«Le profilage racial existe chez les policiers, même s'il n'est pas pratiqué systématiquement. C'est une déformation professionnelle, associée à certains stéréotypes.»

L'homme qui prononce ces mots sait très bien de quoi il parle, puisqu'il est lui-même Noir et policier. Il oeuvre depuis plus de 20 ans dans un corps municipal de la grande région métropolitaine.

Sous le couvert de l'anonymat, l'agent raconte se faire arrêter régulièrement par ses pairs lorsqu'il est en civil, pour des «vérifications au hasard».
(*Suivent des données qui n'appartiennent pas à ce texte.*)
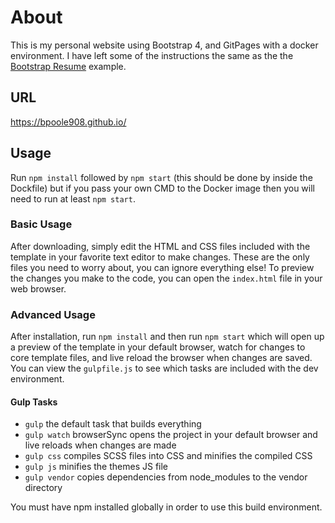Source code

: # About

This is my personal website using Bootstrap 4, and GitPages with a docker environment.
I have left some of the instructions the same as the the [Bootstrap Resume](https://startbootstrap.com/themes/resume/) example.

## URL

https://bpoole908.github.io/


## Usage

Run `npm install` followed by `npm start` (this should be done by inside the Dockfile) but
if you pass your own CMD to the Docker image then you will need to run at least `npm start`.


### Basic Usage

After downloading, simply edit the HTML and CSS files included with the template in your favorite text editor to make changes. These are the only files you need to worry about, you can ignore everything else! To preview the changes you make to the code, you can open the `index.html` file in your web browser.

### Advanced Usage

After installation, run `npm install` and then run `npm start` which will open up a preview of the template in your default browser, watch for changes to core template files, and live reload the browser when changes are saved. You can view the `gulpfile.js` to see which tasks are included with the dev environment.

#### Gulp Tasks

- `gulp` the default task that builds everything
- `gulp watch` browserSync opens the project in your default browser and live reloads when changes are made
- `gulp css` compiles SCSS files into CSS and minifies the compiled CSS
- `gulp js` minifies the themes JS file
- `gulp vendor` copies dependencies from node_modules to the vendor directory

You must have npm installed globally in order to use this build environment.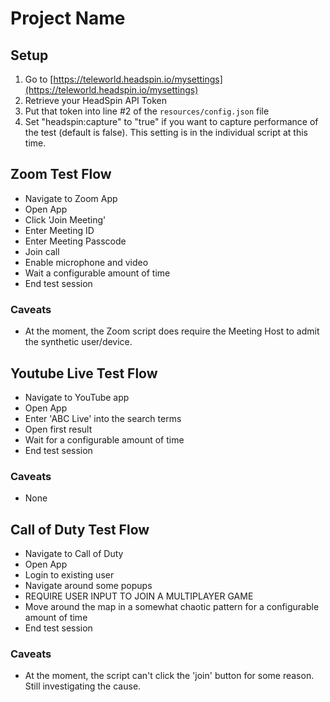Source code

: 
# Project Name

## Setup

1. Go to [https://teleworld.headspin.io/mysettings](https://teleworld.headspin.io/mysettings)
2. Retrieve your HeadSpin API Token
3. Put that token into line #2 of the `resources/config.json` file
4. Set "headspin:capture" to "true" if you want to capture performance of the test (default is false). This setting is in the individual script at this time.

## Zoom Test Flow

- Navigate to Zoom App
- Open App
- Click 'Join Meeting'
- Enter Meeting ID
- Enter Meeting Passcode
- Join call
- Enable microphone and video
- Wait a configurable amount of time
- End test session

### Caveats

- At the moment, the Zoom script does require the Meeting Host to admit the synthetic user/device.

## Youtube Live Test Flow

- Navigate to YouTube app
- Open App
- Enter 'ABC Live' into the search terms
- Open first result
- Wait for a configurable amount of time
- End test session

### Caveats

- None

## Call of Duty Test Flow

- Navigate to Call of Duty
- Open App
- Login to existing user
- Navigate around some popups
- REQUIRE USER INPUT TO JOIN A MULTIPLAYER GAME
- Move around the map in a somewhat chaotic pattern for a configurable amount of time
- End test session

### Caveats

- At the moment, the script can't click the 'join' button for some reason. Still investigating the cause.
Une situation qui perdure encore aujourd'hui. «Récemment, je suis allé dans un restaurant montréalais bien en vue. Six policiers sont entrés en courant pour m'encercler et me demander ce que je faisais là.» L'agent a été contraint de fournir ses papiers d'identité. Lorsque les policiers ont réalisé qu'ils avaient affaire à un des leurs, ils se sont confondus en excuses. «Ils m'ont dit qu'ils m'avaient vu de loin et m'avaient pris pour quelqu'un d'autre.»

Des histoires comme celle-là, le policier peut en raconter des dizaines. Et pas besoin de conduire un rutilant bolide pour être soumis régulièrement à des contrôles sur la route. Même au volant d'une voiture très banale, il parvient à attirer l'attention des policiers. «Dans les pires cas, ça m'arrive une fois par mois», dit-il.
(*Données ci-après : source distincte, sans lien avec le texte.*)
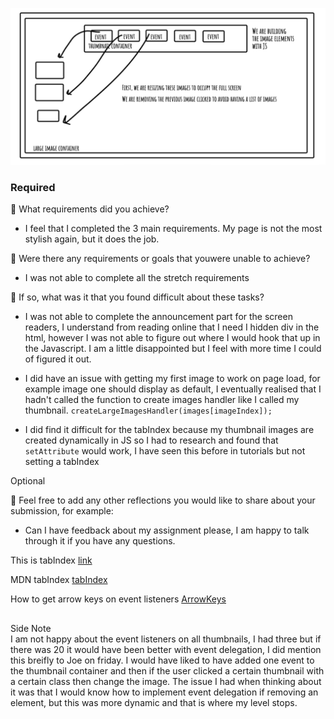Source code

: ![image of wireframe](wireframe.webp)

### Required

🎯 What requirements did you achieve?

- I feel that I completed the 3 main requirements. My page is not the most stylish again, but it does the job.

🎯 Were there any requirements or goals that youwere unable to achieve?

- I was not able to complete all the stretch requirements

🎯 If so, what was it that you found difficult about these tasks?

- I was not able to complete the announcement part for the screen readers, I understand from reading online that I need I hidden div in the html, however I was not able to figure out where I would hook that up in the Javascript. I am a little disappointed but I feel with more time I could of figured it out.

- I did have an issue with getting my first image to work on page load, for example image one should display as default, I eventually realised that I hadn't called the function to create images handler like I called my thumbnail.
  `createLargeImagesHandler(images[imageIndex]);`

- I did find it difficult for the tabIndex because my thumbnail images are created dynamically in JS so I had to research and found that `setAttribute` would work, I have seen this before in tutorials but not setting a tabIndex

Optional

🏹 Feel free to add any other reflections you would like to share about your submission, for example:

- Can I have feedback about my assignment please, I am happy to talk through it if you have any questions.

This is tabIndex [link](https://tetralogical.com/blog/2024/04/04/when-to-use-tabindex-0/#:~:text=You%20need%20to%20apply%20tabindex,content%20using%20the%20arrow%20keys.)

MDN tabIndex [tabIndex](https://developer.mozilla.org/en-US/docs/Web/API/Element/setAttribute)

How to get arrow keys on event listeners [ArrowKeys](https://plainenglish.io/blog/how-to-detect-arrow-key-presses-in-javascript-2c38192de0e8)

##

Side Note  
I am not happy about the event listeners on all thumbnails, I had three but if there was 20 it would have been better with event delegation, I did mention this breifly to Joe on friday. I would have liked to have added one event to the thumbnail container and then if the user clicked a certain thumbnail with a certain class then change the image. The issue I had when thinking about it was that I would know how to implement event delegation if removing an element, but this was more dynamic and that is where my level stops.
Selon lui, la police se ment à elle-même lorsqu'elle nie l'existence du profilage racial. «C'est plus répandu qu'on peut le croire. Il faudrait démystifier la frontière entre les races et expliquer aux policiers, avec de la formation, que toutes les minorités ne versent pas dans le crime.»

Il comprend donc parfaitement la frustration ressentie par plusieurs personnes rencontrées dans le cadre de cette enquête. «C'est insultant et j'ai de la misère à excuser ce genre de comportement», tranche-t-il.

Au début de sa carrière, le policier raconte avoir été victime de racisme de la part de ses confrères, même lorsqu'il portait son uniforme. «Des gens étaient récalcitrants de nous voir arriver. Avec les années, la tension a heureusement baissé», constate-t-il.

Le policier sait qu'il prend un risque en faisant ce témoignage et en dénonçant certains comportements chez ses propres collègues. Il s'est assuré à plusieurs reprises qu'on ne l'identifierait pas.

S'il a accepté de témoigner, c'est d'abord pour sensibiliser la population à cette réalité. La sienne. Policier ou non.